P.S.: Neste texto não dialogamos sobre o consumo, abuso e os efeitos danosos do consumo de bebidas alcoólicas, que talvez hoje, represente o maior problema, tanto individual quanto social (de saúde e de segurança).
Dentre todas, a maior injustiça cultural, social, moral e jurídica converge, sem dúvida, contra a cannabis. No processo de aculturação e hibridização da cultura européia com as culturas dos povos indígenas da América, após as Grandes Navegações, o tabaco foi assimilado tranquilamente e inclusive associado posteriormente com glamour e poder. Enquanto que a cannabis foi rechaçada cultural e legalmente taxada como "cigarro de índio e negro", associada com algo inferior e desprezível. É claro que, segundo a ótica dos europeus colonizadores, as propriedades estimulantes do tabaco eram condizentes ao seu projeto colonizador que visava incorporar a força produtiva, inicialmente dos indígenas e posteriormente dos negros contrabandiados da África, a suas iniciativas produtivas e rentáveis; por outro lado, as propriedades introspectivas e espirituais da cannabis tinham que ser banidas e reprimidas como um mal a ser estirpado do habitus social.

Os problemas sociais em relação às "drogas" começam sobretudo a partir da sua manipulação em laboratório (com a produção das chamadas drogas químicas e sintéticas). A popularização das "drogas" é impulsionada quando tais substâncias passaram a ser usadas como instrumento de guerra, sobretudo na Guerra do Vietnã, quando grandes quantidades de cocaína foram distribuídas entre os soldados americanos, para "otimizar" suas habilidades (disposição física, atenção e agressividade); além de grande quantidade de cannabis (fornecida como anestésico, para que os soldados conseguissem suportar e lidar da melhor maneira possível com as dores e traumas de uma guerra, e para que eles pudessem aliviar a tensão física e emocional, ao menos por alguns instantes).



Desse modo, a partir deste rápido e precário histórico das "drogas", podemos refletir que a intervenção legal e institucional em relação a sua proibição é razoável e justificável, em muitos casos, devido aos efeitos danosos e prejudiciais (individuais e sociais) de tais substâncias.
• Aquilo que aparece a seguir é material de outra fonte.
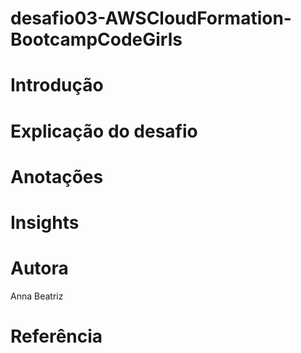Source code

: # desafio03-AWSCloudFormation-BootcampCodeGirls

# Introdução

# Explicação do desafio

# Anotações

# Insights

# Autora
Anna Beatriz

# Referência
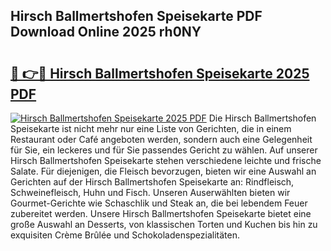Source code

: ## Hirsch Ballmertshofen Speisekarte PDF Download Online 2025 rh0NY

# <h2><a href="http://gca8ivl.nevu.top/?p=Hirsch+Ballmertshofen+Speisekarte">🔗 👉🔴 Hirsch Ballmertshofen Speisekarte 2025 PDF</a></h2>

[![Hirsch Ballmertshofen Speisekarte 2025 PDF](https://i.imgur.com/dBaPXMq.png)](http://gca8ivl.nevu.top/?p=Hirsch+Ballmertshofen+Speisekarte)
Die Hirsch Ballmertshofen Speisekarte ist nicht mehr nur eine Liste von Gerichten, die in einem Restaurant oder Café angeboten werden, sondern auch eine Gelegenheit für Sie, ein leckeres und für Sie passendes Gericht zu wählen. Auf unserer Hirsch Ballmertshofen Speisekarte stehen verschiedene leichte und frische Salate. Für diejenigen, die Fleisch bevorzugen, bieten wir eine Auswahl an Gerichten auf der Hirsch Ballmertshofen Speisekarte an: Rindfleisch, Schweinefleisch, Huhn und Fisch. Unseren Auserwählten bieten wir Gourmet-Gerichte wie Schaschlik und Steak an, die bei lebendem Feuer zubereitet werden. Unsere Hirsch Ballmertshofen Speisekarte bietet eine große Auswahl an Desserts, von klassischen Torten und Kuchen bis hin zu exquisiten Crème Brûlée und Schokoladenspezialitäten.
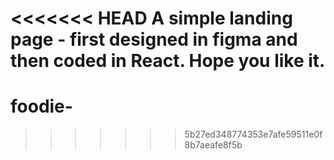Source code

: <<<<<<< HEAD
A simple landing page - first designed in figma and then coded in React. Hope you like it.
=======
# foodie-
>>>>>>> 5b27ed348774353e7afe59511e0f8b7aeafe8f5b
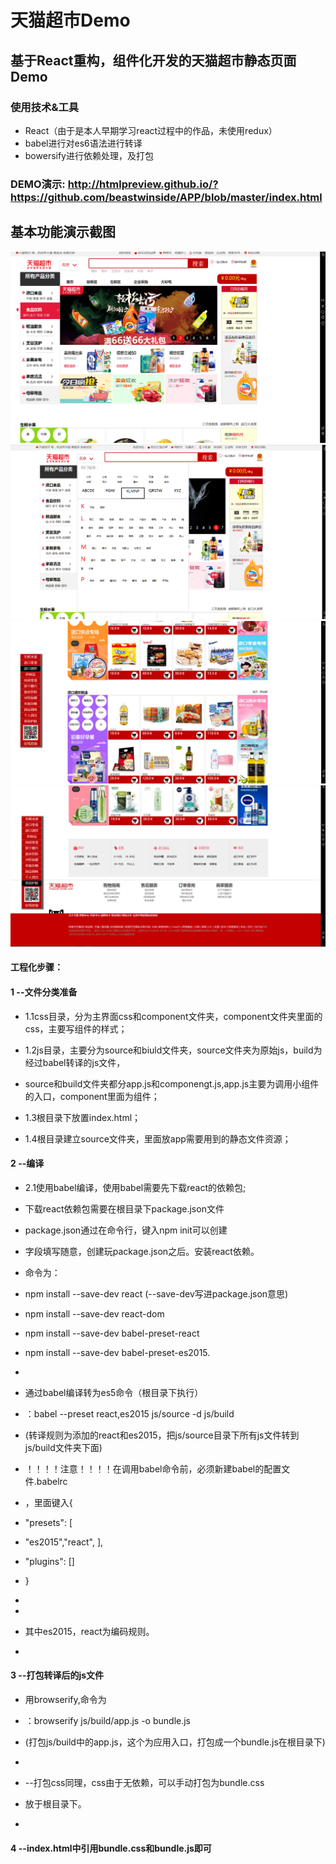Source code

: #   天猫超市Demo
##  基于React重构，组件化开发的天猫超市静态页面Demo
### 使用技术&工具
+   React（由于是本人早期学习react过程中的作品，未使用redux）
+   babel进行对es6语法进行转译
+   bowersify进行依赖处理，及打包

###    DEMO演示: <http://htmlpreview.github.io/?https://github.com/beastwinside/APP/blob/master/index.html> 
##     基本功能演示截图
![Alt text](./screenshot/1.png)
![Alt text](./screenshot/2.png)
![Alt text](./screenshot/3.png)
![Alt text](./screenshot/4.png)

####    工程化步骤： 

####    1 --文件分类准备 

- 1.1css目录，分为主界面css和component文件夹，component文件夹里面的css，主要写组件的样式； 

- 1.2js目录，主要分为source和biuld文件夹，source文件夹为原始js，build为经过babel转译的js文件，
- source和build文件夹都分app.js和componengt.js,app.js主要为调用小组件的入口，component里面为组件； 

- 1.3根目录下放置index.html； 
- 1.4根目录建立source文件夹，里面放app需要用到的静态文件资源； 

####    2 --编译 

- 2.1使用babel编译，使用babel需要先下载react的依赖包; 

- 下载react依赖包需要在根目录下package.json文件 

- package.json通过在命令行，键入npm init可以创建 

- 字段填写随意，创建玩package.json之后。安装react依赖。 

- 命令为： 

- npm install --save-dev react (--save-dev写进package.json意思) 

- npm install --save-dev react-dom 

- npm install --save-dev babel-preset-react 

- npm install --save-dev babel-preset-es2015. 

- 

- 通过babel编译转为es5命令（根目录下执行） 

- ：babel --preset react,es2015 js/source -d js/build 

- (转译规则为添加的react和es2015，把js/source目录下所有js文件转到 js/build文件夹下面) 



- ！！！！注意！！！！在调用babel命令前，必须新建babel的配置文件.babelrc 

- ，里面键入{ 

- "presets": [ 

- "es2015","react", ], 

- "plugins": [] 

- } 

- 

- 

- 其中es2015，react为编码规则。 

- 

####    3 --打包转译后的js文件 

- 用browserify,命令为 

- ：browserify js/build/app.js -o bundle.js 

- (打包js/build中的app.js，这个为应用入口，打包成一个bundle.js在根目录下) 

- 

- --打包css同理，css由于无依赖，可以手动打包为bundle.css 

- 放于根目录下。 

- 

####    4 --index.html中引用bundle.css和bundle.js即可 

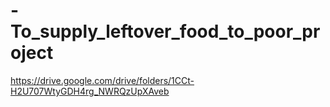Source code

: # -To_supply_leftover_food_to_poor_project
https://drive.google.com/drive/folders/1CCt-H2U707WtyGDH4rg_NWRQzUpXAveb
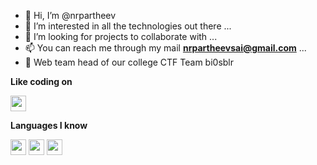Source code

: - 👋 Hi, I’m @nrpartheev
- 👀 I’m interested in all the technologies out there ...
- 💞 I’m looking for projects to collaborate with ...
- 📫 You can reach me through my mail **nrpartheevsai@gmail.com**  ...
- :star2: Web team head of our college CTF Team bi0sblr
<!--- coding --->
**Like coding on**

<img src="https://img.shields.io/badge/-LeetCode-FFA116?style=for-the-badge&logo=LeetCode&logoColor=black" height=25> 


<!--- languages --->
**Languages I know**

<img src ="https://img.shields.io/badge/python-%233776AB.svg?&style=flat-square&logo=python&logoColor=white" height=25>    <img src ="https://img.shields.io/badge/C%2B%2B-00599C?style=for-the-badge&logo=c%2B%2B&logoColor=white" height=25>   <img src ="https://img.shields.io/badge/Flask-000000?style=for-the-badge&logo=flask&logoColor=white" height=25> 
<!---
nrpartheev/nrpartheev is a ✨ special ✨ repository because its `README.md` (this file) appears on your GitHub profile.
You can click the Preview link to take a look at your changes.
--->
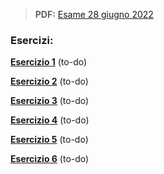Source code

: 
> **PDF:** [Esame 28 giugno 2022](/Primo%20Anno/Progettazione%20di%20Sistemi%20Digitali/Esami/2022/2022-06-28-MZ.pdf)

### Esercizi:
[**Esercizio 1**](METTI-LINK-QUI) (to-do)

[**Esercizio 2**](METTI-LINK-QUI) (to-do)

[**Esercizio 3**](METTI-LINK-QUI) (to-do)

[**Esercizio 4**](METTI-LINK-QUI) (to-do)

[**Esercizio 5**](METTI-LINK-QUI) (to-do)

[**Esercizio 6**](METTI-LINK-QUI) (to-do)
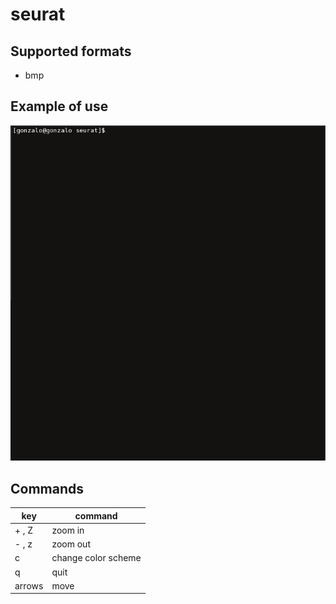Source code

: seurat
======



Supported formats
-----------------
* bmp


Example of use
--------------

![example of use](show.gif "Example")

Commands
--------

|  key  |     command         |
|-------|---------------------|
|+ , Z  | zoom in             |
|- , z  | zoom out            |
|c      | change color scheme |
|q      | quit                |
|arrows | move                |




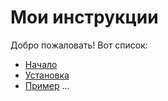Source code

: # Мои инструкции

Добро пожаловать! Вот список:

- [Начало](1_начало.md)
- [Установка](2_установка.md)
- [Пример](3_пример.md)
...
Jamais poderíamos, em sã consciência, concordar que a legalização de substâncias como a cocaína, a heroína, o crack e o oxxy poderiam representar um bem para a sociedade ou para os indivíduos, dado os efeitos destrutivos e as características anti-sociais desencadeadas por estas substâncias. Situação muito diversa ocorre com a cannabis, seus efeitos não impedem, nem limitam uma sociabilidade saudável, nem comprometem o desempenho das atividades individuais, profissionais e pessoais (evidentemente desde que consumida em quantidades equilibradas e razoáveis). Sendo assim, nada além de impedimentos e preconceitos morais e culturais, justificam o fato de a cannabis ainda ser colocada no mesmo patamar de substâncias altamente destrutivas (como o consumo abusivo de bebidas alcoólicas por exemplo). Então, o diálogo e a discussão em torno de sua legalização é extremamente pertinente e oportuna.


P.S.: Neste texto não dialogamos sobre o consumo, abuso e os efeitos danosos do consumo de bebidas alcoólicas, que talvez hoje, represente o maior problema, tanto individual quanto social (de saúde e de segurança).